↓
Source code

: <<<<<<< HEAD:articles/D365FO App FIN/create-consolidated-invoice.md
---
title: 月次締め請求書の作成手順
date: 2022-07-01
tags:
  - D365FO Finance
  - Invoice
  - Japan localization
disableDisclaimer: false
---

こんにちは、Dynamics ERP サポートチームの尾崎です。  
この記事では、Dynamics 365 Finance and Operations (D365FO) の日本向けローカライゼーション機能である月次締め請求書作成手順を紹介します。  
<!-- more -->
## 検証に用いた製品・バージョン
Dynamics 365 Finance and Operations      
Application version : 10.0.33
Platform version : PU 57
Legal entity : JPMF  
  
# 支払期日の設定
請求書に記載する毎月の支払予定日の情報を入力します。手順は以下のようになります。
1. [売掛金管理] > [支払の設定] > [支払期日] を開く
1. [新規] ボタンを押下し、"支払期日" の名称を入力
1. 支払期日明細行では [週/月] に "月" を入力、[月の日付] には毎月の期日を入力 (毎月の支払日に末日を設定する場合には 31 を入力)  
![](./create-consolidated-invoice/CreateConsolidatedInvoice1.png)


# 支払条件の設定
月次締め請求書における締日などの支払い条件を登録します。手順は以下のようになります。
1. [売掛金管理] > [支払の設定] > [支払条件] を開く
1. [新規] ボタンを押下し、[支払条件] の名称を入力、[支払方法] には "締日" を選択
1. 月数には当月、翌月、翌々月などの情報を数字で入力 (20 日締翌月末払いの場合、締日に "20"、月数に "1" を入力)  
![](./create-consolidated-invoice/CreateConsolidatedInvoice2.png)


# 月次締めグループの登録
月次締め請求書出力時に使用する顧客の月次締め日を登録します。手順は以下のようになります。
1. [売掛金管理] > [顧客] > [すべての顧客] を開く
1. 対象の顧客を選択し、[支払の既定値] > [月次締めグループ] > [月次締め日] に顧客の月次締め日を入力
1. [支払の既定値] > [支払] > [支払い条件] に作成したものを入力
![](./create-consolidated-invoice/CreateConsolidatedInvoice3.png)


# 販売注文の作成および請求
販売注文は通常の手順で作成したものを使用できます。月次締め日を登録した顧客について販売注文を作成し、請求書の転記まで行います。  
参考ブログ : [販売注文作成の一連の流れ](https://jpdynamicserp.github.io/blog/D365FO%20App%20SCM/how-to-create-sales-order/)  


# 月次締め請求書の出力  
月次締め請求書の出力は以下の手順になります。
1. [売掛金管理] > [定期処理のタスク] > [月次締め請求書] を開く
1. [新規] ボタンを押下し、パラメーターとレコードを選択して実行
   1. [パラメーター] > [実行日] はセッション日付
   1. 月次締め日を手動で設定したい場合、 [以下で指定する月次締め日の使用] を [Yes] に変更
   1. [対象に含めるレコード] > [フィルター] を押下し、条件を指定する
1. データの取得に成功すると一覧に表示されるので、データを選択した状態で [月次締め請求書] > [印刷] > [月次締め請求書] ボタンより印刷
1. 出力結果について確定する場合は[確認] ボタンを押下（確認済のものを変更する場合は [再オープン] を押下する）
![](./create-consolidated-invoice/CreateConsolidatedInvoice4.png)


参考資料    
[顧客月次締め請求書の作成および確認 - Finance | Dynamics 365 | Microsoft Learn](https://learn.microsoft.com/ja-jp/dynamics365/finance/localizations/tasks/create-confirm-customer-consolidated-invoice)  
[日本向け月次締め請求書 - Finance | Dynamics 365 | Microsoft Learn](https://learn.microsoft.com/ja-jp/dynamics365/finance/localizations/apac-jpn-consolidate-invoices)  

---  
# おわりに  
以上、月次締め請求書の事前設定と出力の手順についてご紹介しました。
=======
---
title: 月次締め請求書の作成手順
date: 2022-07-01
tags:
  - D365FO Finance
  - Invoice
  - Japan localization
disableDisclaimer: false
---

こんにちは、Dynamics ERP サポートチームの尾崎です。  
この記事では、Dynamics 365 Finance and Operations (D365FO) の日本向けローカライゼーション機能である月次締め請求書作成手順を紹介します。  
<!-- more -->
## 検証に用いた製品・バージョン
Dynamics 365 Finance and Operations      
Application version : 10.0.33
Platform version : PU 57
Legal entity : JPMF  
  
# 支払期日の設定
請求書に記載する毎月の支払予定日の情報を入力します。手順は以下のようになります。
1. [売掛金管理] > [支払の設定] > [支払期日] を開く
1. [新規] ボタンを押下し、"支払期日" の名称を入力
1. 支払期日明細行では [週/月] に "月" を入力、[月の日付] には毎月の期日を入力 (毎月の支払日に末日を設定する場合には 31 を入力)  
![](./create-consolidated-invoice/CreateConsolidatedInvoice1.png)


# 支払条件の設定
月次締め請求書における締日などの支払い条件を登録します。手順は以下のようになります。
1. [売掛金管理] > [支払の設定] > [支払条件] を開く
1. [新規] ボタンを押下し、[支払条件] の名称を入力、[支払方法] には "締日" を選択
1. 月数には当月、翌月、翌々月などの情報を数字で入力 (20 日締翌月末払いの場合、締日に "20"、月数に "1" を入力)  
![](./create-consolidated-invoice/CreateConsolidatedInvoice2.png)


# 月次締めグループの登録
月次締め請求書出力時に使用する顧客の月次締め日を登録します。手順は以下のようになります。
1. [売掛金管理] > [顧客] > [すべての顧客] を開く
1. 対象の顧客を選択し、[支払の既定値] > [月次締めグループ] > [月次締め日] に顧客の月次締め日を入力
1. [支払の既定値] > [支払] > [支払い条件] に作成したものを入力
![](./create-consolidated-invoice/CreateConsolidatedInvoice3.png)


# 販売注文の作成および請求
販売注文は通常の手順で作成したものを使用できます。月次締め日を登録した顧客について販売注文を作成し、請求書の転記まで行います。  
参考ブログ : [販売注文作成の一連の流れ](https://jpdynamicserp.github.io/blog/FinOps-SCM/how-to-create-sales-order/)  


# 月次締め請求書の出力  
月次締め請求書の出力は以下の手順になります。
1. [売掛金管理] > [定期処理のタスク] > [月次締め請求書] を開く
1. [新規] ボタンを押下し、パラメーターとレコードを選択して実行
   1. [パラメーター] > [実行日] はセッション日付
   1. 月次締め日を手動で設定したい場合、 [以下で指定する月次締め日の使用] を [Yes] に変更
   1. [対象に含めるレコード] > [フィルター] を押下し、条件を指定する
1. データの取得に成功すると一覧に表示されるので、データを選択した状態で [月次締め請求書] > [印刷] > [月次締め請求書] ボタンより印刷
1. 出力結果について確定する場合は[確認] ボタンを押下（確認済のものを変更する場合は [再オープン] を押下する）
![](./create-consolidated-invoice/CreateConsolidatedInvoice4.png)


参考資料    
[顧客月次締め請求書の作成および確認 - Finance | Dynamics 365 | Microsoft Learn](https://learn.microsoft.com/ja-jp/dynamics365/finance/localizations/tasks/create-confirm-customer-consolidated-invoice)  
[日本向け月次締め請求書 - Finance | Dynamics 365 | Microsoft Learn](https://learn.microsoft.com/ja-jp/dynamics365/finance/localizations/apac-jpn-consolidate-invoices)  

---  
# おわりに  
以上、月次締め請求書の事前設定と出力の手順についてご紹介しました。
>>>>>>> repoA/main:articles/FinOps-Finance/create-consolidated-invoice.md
↑
◆ **Task prompt**: Lines that include the word "jpdynamicserp" are to be extracted from the data above.

◆ **Answer to this exercise**:
参考ブログ : [販売注文作成の一連の流れ](https://jpdynamicserp.github.io/blog/D365FO%20App%20SCM/how-to-create-sales-order/)  
参考ブログ : [販売注文作成の一連の流れ](https://jpdynamicserp.github.io/blog/FinOps-SCM/how-to-create-sales-order/)  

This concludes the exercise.